Back to today’s API, `g_array_binary_search()`

. As its name suggests, this does a binary search on an array (which it requires is already sorted). You can use it like this:

static gint compare_guint64 (gconstpointer a, gconstpointer b) { guint64 uint64_a = *((guint64 *) a); guint64 uint64_b = *((guint64 *) b); if (uint64_a < uint64_b) return -1; else if (uint64_a > uint64_b) return 1; else return 0; } g_autoptr(GArray) my_array = g_array_new (FALSE, TRUE, sizeof (guint64)); for (guint i = 0; i < 100; i++) { guint64 random_uint64 = ( (guint64) g_random_int () << 32) | g_random_int (); g_array_append_val (my_array, random_uint64); } g_array_sort (my_array, compare_guint64); /* Is ‘1234’ in the array? If so, where? */ const guint64 search_uint64 = 1234; guint search_index; if (g_array_binary_search (my_array, &search_uint64, compare_guint64, &search_index)) g_message ("Found ‘1234’ at index %u", search_index); else g_message ("Didn’t find ‘1234’");

As all computer science algorithms courses will tell you, a binary search is faster than a linear search, so you should use this in preference to iterating over an array to find an element in it, where possible.
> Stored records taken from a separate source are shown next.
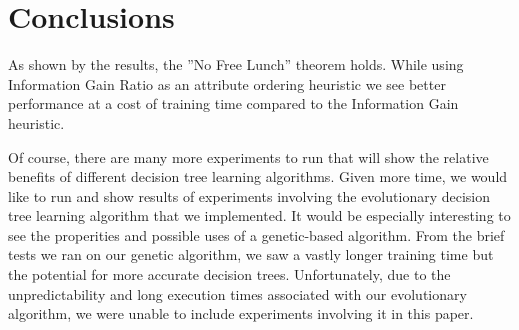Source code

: \documentclass[12pt, letterpaper]{article}
\begin{document}
\section{Conclusions}
As shown by the results, the ''No Free Lunch'' theorem holds.  While using
Information Gain Ratio as an attribute ordering heuristic we see better performance
at a cost of training time compared to the Information Gain heuristic.

Of course, there are many more experiments to run that will show the relative benefits
of different decision tree learning algorithms.  Given more time, we would like to run 
and show results of experiments involving the evolutionary decision tree learning algorithm
that we implemented.  It would be especially interesting to see the properities and possible
uses of a genetic-based algorithm. From the brief tests we ran on our genetic algorithm, we
saw a vastly longer training time but the potential for more accurate decision trees. Unfortunately, 
due to the unpredictability and long execution times associated with our evolutionary algorithm, 
we were unable to include experiments involving it in this paper.  


\end{document}
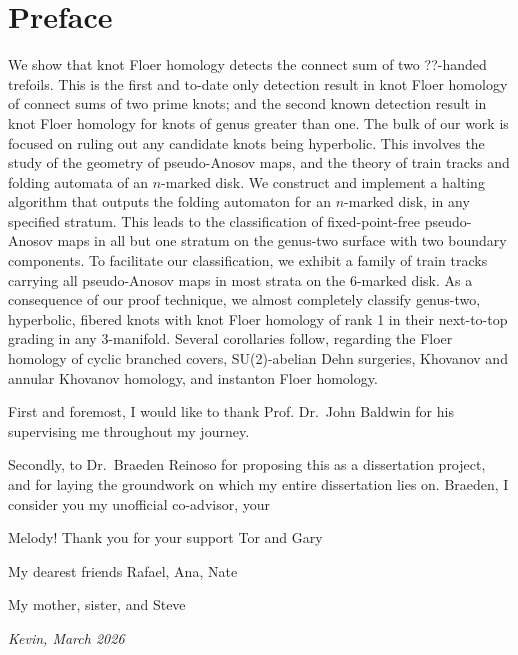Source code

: \chapter*{Preface}
\label{ch:preface}

We show that knot Floer homology detects the connect sum of two ??-handed trefoils. This is the first and to-date only detection result in knot Floer homology of connect sums of two prime knots; and the second known detection result in knot Floer homology for knots of genus greater than one. The bulk of our work is focused on ruling out any candidate knots being hyperbolic. This involves the study of the geometry of pseudo-Anosov maps, and the theory of train tracks and folding automata of an $n$-marked disk. We construct and implement a halting algorithm that outputs the folding automaton for an $n$-marked disk, in any specified stratum. This leads to the classification of fixed-point-free pseudo-Anosov maps in all but one stratum on the genus-two surface with two boundary components. To facilitate our classification, we exhibit a family of train tracks carrying all pseudo-Anosov maps in most strata
on the $6$-marked disk. As a consequence of our proof technique, we almost completely classify genus-two, hyperbolic, fibered knots with knot Floer homology of rank 1 in
their next-to-top grading in any 3-manifold. Several corollaries follow, regarding the
Floer homology of cyclic branched covers, SU(2)-abelian Dehn surgeries, Khovanov
and annular Khovanov homology, and instanton Floer homology.


First and foremost, I would like to thank Prof. Dr.~John Baldwin for his  supervising me throughout my journey.

Secondly, to Dr.~Braeden Reinoso for proposing this as a dissertation project, and for laying the groundwork on which my entire dissertation lies on. Braeden, I consider you my unofficial co-advisor, your 


Melody! Thank you for your support Tor and Gary

My dearest friends Rafael, Ana, Nate


My mother, sister, and Steve


\hfill \emph{Kevin, March 2026}
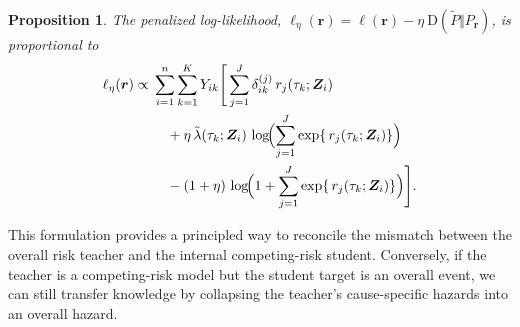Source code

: \documentclass{article}
\theoremstyle{plain}
\newtheorem{proposition}[theorem]{Proposition}
\theoremstyle{definition}
\theoremstyle{remark}
\begin{document}
\begin{proposition}
  \label{prop3}
    The penalized log-likelihood, $\ell_{\eta}(\boldsymbol{r})=\ell(\boldsymbol{r})- \eta~ \mbox{D}(\tilde{P} \Vert  P_{\boldsymbol{r}})$, 
     is proportional to 
    \begin{align*}
    \ell_{\eta}(\bm r)
    \propto\;
    &\sum_{i=1}^n \sum_{k=1}^{K} Y_{ik}
    \Bigg[
    \sum_{j=1}^J \delta_{ik}^{(j)}\, r_j(\tau_k;\bm Z_i)
    \\
    &\quad
    + \eta\,\tilde{\lambda}(\tau_k;\bm Z_i)\,
    \log\!\Bigl(\sum_{j=1}^J \exp\{\,r_j(\tau_k;\bm Z_i)\}\Bigr)
    \\
    &\quad
    - (1+\eta)\,
    \log\!\Bigl(1+\sum_{j=1}^J \exp\{\,r_j(\tau_k;\bm Z_i)\}\Bigr)
    \Bigg].
    \end{align*}
\end{proposition}
This formulation provides a principled way to reconcile the mismatch between the overall risk teacher and the internal competing-risk student. 
Conversely, if the teacher is a competing-risk model but the student target is an overall event, we can still transfer knowledge by collapsing the teacher’s cause-specific hazards into an overall hazard.

\end{document}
(That’s not entirely true: the overheads of accounting for the binary search bounds, and the slowness of scattered memory loads from the array in a binary search vs sequential access in a linear search, will probably make it slower than a linear search for small arrays. But both will be fast, and if you need to care about that level of performance, you should be using a custom data structure rather than `GArray`

.)

Alexander PatrakovOne other case when a linear search may be faster than binary is when it is false that the searched-for thing can be found in all positions of the array with equal probability. I have hit this when trying to optimize an APE codec implementation - there, the searched-for element was in 0th or 1st position in the majority of cases, and was otherwise expected to be close to the beginning, so linear search (in a pre-sorted array) made sense.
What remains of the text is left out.